Your task
Would you please return the line containing "- Hashicorp" and all the lines after it through the end of the records below, unchanged and on their own?

Stored data entries

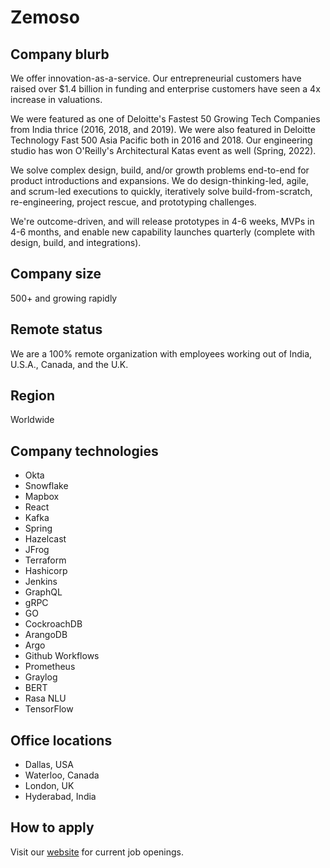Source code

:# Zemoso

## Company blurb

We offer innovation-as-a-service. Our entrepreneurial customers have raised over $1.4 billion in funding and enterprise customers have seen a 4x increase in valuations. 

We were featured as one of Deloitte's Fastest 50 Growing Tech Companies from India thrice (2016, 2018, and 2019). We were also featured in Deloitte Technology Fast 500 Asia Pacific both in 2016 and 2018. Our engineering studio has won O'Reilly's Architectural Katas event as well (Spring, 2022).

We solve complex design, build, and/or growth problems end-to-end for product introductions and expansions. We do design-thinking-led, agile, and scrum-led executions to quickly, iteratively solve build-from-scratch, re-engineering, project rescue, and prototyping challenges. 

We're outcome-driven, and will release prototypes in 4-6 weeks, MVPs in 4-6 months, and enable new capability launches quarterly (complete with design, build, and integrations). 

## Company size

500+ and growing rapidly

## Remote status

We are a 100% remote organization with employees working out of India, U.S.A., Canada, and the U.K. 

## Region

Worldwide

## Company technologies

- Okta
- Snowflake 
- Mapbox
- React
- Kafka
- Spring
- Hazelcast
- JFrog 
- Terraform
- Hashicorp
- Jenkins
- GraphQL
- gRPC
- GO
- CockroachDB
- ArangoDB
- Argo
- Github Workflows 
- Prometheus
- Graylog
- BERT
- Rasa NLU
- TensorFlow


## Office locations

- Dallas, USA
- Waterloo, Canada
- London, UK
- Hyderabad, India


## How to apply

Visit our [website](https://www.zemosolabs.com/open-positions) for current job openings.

Output for this exercise
- Hashicorp
- Jenkins
- GraphQL
- gRPC
- GO
- CockroachDB
- ArangoDB
- Argo
- Github Workflows 
- Prometheus
- Graylog
- BERT
- Rasa NLU
- TensorFlow


## Office locations

- Dallas, USA
- Waterloo, Canada
- London, UK
- Hyderabad, India


## How to apply

Visit our [website](https://www.zemosolabs.com/open-positions) for current job openings.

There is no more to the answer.